Take one step into the fitness community and you're immediately inundated with a popular piece of nutrition advice: If you want to maximize your gains, you have to spend Sundays preparing clean meals, walk around the office with a milk jug full of water, and eat every two hours. Right?
Well, while eating healthier and drinking more water isn't bad nutrition guidance, sometimes the best advice can get lost among old-school bodybuilding adages and traditional muscle-building rituals. All the nutrition advice floating around online can put you in a tailspin and lead you to nitpick every detail of your diet. Micromanaging every small dietary detail can then actually stall your progress, not advance it, sticking you squarely in paralysis by analysis.

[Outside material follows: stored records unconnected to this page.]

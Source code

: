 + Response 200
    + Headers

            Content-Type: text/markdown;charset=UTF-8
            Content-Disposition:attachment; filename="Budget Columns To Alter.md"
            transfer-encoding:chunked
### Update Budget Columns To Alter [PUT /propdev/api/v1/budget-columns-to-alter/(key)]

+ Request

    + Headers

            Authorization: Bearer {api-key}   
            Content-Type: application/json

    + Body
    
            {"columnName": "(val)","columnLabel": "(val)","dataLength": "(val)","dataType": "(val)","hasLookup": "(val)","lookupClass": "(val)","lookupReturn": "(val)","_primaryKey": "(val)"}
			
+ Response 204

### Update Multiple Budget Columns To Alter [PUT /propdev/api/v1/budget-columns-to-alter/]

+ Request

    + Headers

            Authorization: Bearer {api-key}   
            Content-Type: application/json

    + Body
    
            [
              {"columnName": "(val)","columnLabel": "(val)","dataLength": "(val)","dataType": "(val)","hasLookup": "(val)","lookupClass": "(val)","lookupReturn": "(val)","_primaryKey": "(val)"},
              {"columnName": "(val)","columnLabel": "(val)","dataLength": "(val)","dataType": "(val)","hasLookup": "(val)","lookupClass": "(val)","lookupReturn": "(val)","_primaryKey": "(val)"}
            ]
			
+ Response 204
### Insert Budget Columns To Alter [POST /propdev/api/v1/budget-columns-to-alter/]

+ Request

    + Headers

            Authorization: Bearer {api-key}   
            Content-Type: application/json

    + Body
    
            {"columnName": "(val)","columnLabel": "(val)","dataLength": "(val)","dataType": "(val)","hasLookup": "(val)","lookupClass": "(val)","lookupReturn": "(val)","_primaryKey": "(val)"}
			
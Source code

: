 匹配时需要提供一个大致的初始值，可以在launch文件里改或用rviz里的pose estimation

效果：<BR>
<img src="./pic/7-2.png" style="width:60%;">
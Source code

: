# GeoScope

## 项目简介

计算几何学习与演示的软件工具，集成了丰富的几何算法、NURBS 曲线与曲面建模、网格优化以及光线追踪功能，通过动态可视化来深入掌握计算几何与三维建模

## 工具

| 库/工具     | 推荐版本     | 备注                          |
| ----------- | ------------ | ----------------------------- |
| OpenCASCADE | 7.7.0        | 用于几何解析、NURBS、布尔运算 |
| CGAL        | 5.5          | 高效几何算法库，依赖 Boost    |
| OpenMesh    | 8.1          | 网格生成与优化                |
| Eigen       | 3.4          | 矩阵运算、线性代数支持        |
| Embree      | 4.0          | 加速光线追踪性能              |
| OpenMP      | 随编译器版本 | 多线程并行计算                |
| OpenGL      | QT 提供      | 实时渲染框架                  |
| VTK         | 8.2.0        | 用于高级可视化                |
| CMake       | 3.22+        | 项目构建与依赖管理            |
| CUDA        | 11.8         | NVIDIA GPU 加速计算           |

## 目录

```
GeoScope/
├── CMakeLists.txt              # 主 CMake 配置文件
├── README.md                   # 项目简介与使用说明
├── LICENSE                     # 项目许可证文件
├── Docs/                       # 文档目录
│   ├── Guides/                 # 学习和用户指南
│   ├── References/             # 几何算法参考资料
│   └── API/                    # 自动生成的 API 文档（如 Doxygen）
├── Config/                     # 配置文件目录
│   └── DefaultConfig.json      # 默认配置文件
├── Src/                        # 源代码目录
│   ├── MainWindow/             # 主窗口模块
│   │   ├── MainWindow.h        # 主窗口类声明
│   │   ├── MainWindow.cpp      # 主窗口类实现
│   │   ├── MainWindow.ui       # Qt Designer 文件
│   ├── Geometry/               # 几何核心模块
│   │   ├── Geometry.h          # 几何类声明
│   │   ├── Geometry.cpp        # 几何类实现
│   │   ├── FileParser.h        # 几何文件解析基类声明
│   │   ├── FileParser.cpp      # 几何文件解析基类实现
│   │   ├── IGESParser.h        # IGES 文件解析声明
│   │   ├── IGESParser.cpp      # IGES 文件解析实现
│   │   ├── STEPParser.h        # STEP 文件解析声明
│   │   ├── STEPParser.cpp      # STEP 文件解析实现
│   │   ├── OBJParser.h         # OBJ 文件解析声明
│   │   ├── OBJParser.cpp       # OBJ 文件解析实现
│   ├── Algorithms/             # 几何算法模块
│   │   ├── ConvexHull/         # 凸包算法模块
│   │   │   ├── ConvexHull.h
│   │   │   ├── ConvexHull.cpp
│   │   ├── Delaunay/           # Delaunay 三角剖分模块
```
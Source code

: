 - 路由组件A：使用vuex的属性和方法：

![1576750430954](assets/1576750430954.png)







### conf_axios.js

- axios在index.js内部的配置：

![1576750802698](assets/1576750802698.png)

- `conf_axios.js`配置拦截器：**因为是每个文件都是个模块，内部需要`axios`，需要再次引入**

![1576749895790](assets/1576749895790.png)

Stop tying yourself up in knots and stressing about the "nitty" details of common nutrition and fitness advice! Instead, get smart and focus on these six "gritty" nutrition concepts. Your mental state, attitude, and progress will definitely improve!1
Nitty Obsessing about eating every two hours in order to stay anabolic
Eating 6-8 meals per day was bodybuilding gospel for so many years that, despite the lack of scientific data to support that frequency, it's become a ubiquitous law. A lot of people fixate over eating throughout the day and feel like all of their work in the gym just disappears if they miss a meal.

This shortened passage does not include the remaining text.